===== RECORDS TO PROCESS =====

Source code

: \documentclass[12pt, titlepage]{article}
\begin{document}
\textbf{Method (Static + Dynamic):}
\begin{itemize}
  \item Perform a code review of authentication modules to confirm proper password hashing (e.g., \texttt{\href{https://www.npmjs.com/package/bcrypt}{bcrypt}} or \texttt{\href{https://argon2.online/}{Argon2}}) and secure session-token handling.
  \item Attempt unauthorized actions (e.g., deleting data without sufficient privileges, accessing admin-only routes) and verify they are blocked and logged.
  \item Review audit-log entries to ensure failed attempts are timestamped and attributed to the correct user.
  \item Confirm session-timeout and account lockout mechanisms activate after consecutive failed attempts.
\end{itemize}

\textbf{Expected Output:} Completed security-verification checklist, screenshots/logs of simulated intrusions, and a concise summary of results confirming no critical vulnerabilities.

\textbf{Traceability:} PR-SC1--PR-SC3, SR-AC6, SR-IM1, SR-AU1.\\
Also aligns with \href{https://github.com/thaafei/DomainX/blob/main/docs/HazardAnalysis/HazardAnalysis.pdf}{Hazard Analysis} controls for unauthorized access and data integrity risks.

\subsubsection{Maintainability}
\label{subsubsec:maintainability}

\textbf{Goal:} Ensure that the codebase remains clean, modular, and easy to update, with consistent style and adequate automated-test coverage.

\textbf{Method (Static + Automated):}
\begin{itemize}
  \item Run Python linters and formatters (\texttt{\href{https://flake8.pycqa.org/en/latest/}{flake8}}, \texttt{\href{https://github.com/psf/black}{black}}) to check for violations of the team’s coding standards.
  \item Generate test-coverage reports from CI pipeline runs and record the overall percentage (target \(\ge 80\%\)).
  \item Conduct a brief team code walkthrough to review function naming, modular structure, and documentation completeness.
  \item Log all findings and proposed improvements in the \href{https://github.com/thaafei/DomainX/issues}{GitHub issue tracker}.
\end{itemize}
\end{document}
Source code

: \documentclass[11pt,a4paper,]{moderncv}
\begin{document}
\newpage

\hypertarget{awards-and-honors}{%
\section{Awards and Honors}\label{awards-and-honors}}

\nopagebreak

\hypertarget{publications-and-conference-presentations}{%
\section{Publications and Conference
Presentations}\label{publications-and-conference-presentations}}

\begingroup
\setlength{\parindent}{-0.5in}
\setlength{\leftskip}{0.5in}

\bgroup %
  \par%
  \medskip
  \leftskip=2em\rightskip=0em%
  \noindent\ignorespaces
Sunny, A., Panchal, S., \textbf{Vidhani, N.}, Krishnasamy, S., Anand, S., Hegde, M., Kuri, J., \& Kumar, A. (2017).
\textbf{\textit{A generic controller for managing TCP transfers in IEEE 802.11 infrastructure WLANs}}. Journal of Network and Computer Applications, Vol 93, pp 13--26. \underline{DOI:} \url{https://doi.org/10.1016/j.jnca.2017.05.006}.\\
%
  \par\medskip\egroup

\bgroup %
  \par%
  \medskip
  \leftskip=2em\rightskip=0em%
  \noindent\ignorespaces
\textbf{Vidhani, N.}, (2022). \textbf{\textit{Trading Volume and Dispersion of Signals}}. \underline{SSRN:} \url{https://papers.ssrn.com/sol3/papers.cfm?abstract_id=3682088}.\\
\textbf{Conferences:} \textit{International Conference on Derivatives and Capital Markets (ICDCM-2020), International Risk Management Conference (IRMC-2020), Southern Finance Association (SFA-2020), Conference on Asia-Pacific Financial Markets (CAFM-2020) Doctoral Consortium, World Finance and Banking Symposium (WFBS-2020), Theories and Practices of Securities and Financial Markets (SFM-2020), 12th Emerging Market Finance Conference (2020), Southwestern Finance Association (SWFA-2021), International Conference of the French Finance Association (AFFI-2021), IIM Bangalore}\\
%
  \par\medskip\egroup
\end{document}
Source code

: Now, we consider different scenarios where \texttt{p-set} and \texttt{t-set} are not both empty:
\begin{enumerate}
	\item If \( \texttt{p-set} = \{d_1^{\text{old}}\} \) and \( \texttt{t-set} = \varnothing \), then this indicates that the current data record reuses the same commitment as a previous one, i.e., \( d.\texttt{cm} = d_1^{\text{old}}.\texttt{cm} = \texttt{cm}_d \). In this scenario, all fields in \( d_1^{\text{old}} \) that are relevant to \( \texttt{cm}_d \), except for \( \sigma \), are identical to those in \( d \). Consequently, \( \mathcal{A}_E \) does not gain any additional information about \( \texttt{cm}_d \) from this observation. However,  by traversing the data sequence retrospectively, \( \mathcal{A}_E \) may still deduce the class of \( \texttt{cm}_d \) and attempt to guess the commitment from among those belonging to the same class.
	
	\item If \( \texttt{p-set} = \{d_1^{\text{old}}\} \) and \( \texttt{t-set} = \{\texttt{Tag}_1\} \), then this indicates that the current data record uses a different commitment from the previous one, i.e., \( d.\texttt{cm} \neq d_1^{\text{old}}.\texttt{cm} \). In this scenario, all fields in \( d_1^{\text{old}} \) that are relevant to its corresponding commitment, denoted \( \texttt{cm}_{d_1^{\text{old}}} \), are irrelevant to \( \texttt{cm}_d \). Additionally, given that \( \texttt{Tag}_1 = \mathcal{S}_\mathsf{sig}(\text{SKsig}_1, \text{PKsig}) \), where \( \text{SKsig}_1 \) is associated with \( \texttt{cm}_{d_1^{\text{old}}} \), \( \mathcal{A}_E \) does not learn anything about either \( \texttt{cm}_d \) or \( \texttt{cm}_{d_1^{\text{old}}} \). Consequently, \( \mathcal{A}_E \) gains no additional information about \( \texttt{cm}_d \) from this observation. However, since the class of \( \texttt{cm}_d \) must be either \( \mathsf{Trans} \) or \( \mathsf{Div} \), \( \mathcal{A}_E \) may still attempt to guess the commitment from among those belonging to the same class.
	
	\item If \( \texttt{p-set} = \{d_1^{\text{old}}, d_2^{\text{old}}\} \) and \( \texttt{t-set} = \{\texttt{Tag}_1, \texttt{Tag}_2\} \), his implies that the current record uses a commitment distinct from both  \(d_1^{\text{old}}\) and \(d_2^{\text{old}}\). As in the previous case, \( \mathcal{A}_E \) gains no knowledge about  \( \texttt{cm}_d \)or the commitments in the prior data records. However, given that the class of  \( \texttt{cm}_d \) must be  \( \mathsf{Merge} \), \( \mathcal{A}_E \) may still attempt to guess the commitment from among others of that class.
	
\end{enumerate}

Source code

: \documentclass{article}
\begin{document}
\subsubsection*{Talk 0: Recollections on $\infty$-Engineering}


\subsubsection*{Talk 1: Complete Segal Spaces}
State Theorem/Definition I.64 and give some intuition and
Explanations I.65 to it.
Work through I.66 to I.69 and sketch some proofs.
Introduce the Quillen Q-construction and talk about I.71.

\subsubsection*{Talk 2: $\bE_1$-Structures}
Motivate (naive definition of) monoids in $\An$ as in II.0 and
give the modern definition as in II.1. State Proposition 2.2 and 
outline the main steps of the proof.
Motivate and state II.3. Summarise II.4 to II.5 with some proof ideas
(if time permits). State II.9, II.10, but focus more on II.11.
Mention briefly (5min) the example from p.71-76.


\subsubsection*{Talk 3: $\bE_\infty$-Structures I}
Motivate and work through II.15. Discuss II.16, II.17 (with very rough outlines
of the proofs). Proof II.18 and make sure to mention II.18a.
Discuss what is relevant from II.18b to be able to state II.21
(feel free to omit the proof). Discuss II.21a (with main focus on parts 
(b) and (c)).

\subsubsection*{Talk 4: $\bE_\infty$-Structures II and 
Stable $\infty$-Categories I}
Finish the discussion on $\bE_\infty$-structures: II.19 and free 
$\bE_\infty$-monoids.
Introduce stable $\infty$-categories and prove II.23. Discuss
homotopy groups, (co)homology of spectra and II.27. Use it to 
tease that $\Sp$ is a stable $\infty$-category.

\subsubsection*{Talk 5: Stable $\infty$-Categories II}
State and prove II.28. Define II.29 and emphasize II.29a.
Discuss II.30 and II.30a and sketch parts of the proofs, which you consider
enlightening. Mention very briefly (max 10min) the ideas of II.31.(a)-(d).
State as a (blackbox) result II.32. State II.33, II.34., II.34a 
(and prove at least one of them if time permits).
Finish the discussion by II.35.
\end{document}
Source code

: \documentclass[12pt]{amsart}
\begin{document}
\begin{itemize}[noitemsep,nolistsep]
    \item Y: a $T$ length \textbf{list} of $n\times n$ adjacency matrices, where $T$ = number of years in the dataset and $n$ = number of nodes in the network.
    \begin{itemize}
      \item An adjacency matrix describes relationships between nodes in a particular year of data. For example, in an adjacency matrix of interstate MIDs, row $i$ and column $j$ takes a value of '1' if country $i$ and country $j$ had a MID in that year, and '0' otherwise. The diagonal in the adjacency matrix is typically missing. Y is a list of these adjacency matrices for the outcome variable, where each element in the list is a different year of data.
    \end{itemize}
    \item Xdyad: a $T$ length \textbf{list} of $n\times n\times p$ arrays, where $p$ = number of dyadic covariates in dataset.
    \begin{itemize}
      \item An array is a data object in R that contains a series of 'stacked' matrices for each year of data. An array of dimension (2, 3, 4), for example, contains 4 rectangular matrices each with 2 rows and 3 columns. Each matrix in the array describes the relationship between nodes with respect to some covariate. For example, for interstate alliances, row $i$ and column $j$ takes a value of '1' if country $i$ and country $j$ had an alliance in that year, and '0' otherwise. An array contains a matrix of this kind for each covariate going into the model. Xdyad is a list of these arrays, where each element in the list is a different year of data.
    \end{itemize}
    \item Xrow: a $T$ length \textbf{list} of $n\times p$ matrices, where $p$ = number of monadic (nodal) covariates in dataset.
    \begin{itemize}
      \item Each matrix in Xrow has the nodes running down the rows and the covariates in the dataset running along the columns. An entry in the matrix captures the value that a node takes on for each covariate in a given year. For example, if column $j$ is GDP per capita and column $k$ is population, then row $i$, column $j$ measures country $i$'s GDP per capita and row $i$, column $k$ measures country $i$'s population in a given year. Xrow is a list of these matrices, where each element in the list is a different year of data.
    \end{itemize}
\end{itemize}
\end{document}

=====

▶ _BRIEF_: Starting from the top of the records and ending at the line that contains "(target \(\ge 80\%\)).", repeat each line exactly and return only those lines.

▶ _ANSWER SPACE_:
Source code

: \documentclass[12pt, titlepage]{article}
\begin{document}
\textbf{Method (Static + Dynamic):}
\begin{itemize}
  \item Perform a code review of authentication modules to confirm proper password hashing (e.g., \texttt{\href{https://www.npmjs.com/package/bcrypt}{bcrypt}} or \texttt{\href{https://argon2.online/}{Argon2}}) and secure session-token handling.
  \item Attempt unauthorized actions (e.g., deleting data without sufficient privileges, accessing admin-only routes) and verify they are blocked and logged.
  \item Review audit-log entries to ensure failed attempts are timestamped and attributed to the correct user.
  \item Confirm session-timeout and account lockout mechanisms activate after consecutive failed attempts.
\end{itemize}

\textbf{Expected Output:} Completed security-verification checklist, screenshots/logs of simulated intrusions, and a concise summary of results confirming no critical vulnerabilities.

\textbf{Traceability:} PR-SC1--PR-SC3, SR-AC6, SR-IM1, SR-AU1.\\
Also aligns with \href{https://github.com/thaafei/DomainX/blob/main/docs/HazardAnalysis/HazardAnalysis.pdf}{Hazard Analysis} controls for unauthorized access and data integrity risks.

\subsubsection{Maintainability}
\label{subsubsec:maintainability}

\textbf{Goal:} Ensure that the codebase remains clean, modular, and easy to update, with consistent style and adequate automated-test coverage.

\textbf{Method (Static + Automated):}
\begin{itemize}
  \item Run Python linters and formatters (\texttt{\href{https://flake8.pycqa.org/en/latest/}{flake8}}, \texttt{\href{https://github.com/psf/black}{black}}) to check for violations of the team’s coding standards.
  \item Generate test-coverage reports from CI pipeline runs and record the overall percentage (target \(\ge 80\%\)).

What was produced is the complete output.